This topic describes how to use Spark SQL to perform data analysis and interactive development on the Tablestore data source.

CREATE TABLE syntax

CREATE TABLE tbName
USING tablestore
OPTIONS(propertyName=propertyValue[,propertyName=propertyValue]*);

Parameters

Parameter Description
access.key.id The AccessKey ID.
access.key.secret The AccessKey secret.
endpoint The endpoint of the Tablestore API.
table.name The name of the Tablestore data table.
instance.name The name of the Tablestore instance.
batch.update.size The number of data entries updated in the Tablestore data table in each batch. The default value is 0, which indicates that data entries are updated one by one.

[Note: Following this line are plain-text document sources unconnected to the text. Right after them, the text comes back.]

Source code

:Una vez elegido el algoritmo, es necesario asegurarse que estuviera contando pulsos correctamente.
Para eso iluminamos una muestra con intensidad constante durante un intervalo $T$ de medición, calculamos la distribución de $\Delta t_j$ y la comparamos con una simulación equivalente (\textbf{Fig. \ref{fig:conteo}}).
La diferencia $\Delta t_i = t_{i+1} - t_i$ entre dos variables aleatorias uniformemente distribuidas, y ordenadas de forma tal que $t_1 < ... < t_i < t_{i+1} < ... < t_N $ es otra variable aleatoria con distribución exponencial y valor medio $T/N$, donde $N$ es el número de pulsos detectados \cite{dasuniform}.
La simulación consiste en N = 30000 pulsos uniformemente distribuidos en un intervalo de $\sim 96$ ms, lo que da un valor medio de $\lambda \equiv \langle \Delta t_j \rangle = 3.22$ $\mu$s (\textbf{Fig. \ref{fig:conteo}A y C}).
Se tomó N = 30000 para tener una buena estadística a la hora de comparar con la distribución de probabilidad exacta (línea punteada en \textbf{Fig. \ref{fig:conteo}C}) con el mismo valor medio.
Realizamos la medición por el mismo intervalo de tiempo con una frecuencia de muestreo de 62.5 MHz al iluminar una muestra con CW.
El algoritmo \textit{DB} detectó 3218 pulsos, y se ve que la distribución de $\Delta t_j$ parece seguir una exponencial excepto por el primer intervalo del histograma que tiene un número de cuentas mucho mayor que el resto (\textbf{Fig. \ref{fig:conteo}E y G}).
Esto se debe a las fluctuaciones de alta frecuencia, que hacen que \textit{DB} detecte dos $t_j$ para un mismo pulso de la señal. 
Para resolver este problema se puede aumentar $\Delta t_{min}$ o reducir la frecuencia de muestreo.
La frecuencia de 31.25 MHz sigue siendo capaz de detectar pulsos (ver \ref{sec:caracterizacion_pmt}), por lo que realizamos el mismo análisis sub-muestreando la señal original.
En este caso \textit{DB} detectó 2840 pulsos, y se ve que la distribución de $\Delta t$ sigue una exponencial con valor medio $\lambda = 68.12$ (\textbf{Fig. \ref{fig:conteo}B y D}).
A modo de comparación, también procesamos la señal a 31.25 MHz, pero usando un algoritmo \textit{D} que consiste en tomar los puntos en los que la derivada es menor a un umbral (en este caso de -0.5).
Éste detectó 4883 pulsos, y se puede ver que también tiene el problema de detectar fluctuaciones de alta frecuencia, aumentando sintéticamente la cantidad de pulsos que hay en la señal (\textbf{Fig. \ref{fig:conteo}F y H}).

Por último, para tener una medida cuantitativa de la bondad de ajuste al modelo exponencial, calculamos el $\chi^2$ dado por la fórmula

This parameter takes effect only when you write data into a database.

catalog The description of fields in the Tablestore data table, in JSON format.
The following code provides an example of the catalog configuration for the schema of a Tablestore data table named table1:
{"columns":{
  "col0":{"cf":"cf0", "col":"col0", "type":"string"},
  "col1":{"cf":"cf1", "col":"col1", "type":"boolean"},
  "col2":{"cf":"cf2", "col":"col2", "type":"double"},
  "col3":{"cf":"cf3", "col":"col3", "type":"float"},
  "col4":{"cf":"cf4", "col":"col4", "type":"int"},
  "col5":{"cf":"cf5", "col":"col5", "type":"bigint"},
  "col6":{"cf":"cf6", "col":"col6", "type":"smallint"},
  "col7":{"cf":"cf7", "col":"col7", "type":"string"},
  "col8":{"cf":"cf8", "col":"col8", "type":"tinyint"}
}

Table schema

When you create a Tablestore data table, you do not need to explicitly define the fields in the data table. Example:
spark-sql> CREATE DATABASE IF NOT EXISTS default;
spark-sql> USE default;
spark-sql> DROP TABLE IF EXISTS ots_table_test;
spark-sql> CREATE TABLE ots_table_test
         > USING tablestore
         > OPTIONS(
         > endpoint="http://xxx.cn-hangzhou.vpc.ots.aliyuncs.com",
         > access.key.id="yHiu*******BG2s",
         > access.key.secret="ABctuw0M***************iKKljZy",
         > table.name="test",
         > instance.name="myInstance",
         > batch.update.size="100",
         > catalog='{"columns":{"pk":{"col":"pk","type":"string"},"data":{"col":"data","type":"string"}}}');

spark-sql> DESC ots_table_test;
pk  string  NULL
data  string  NULL
Time taken: 0.501 seconds, Fetched 2 row(s)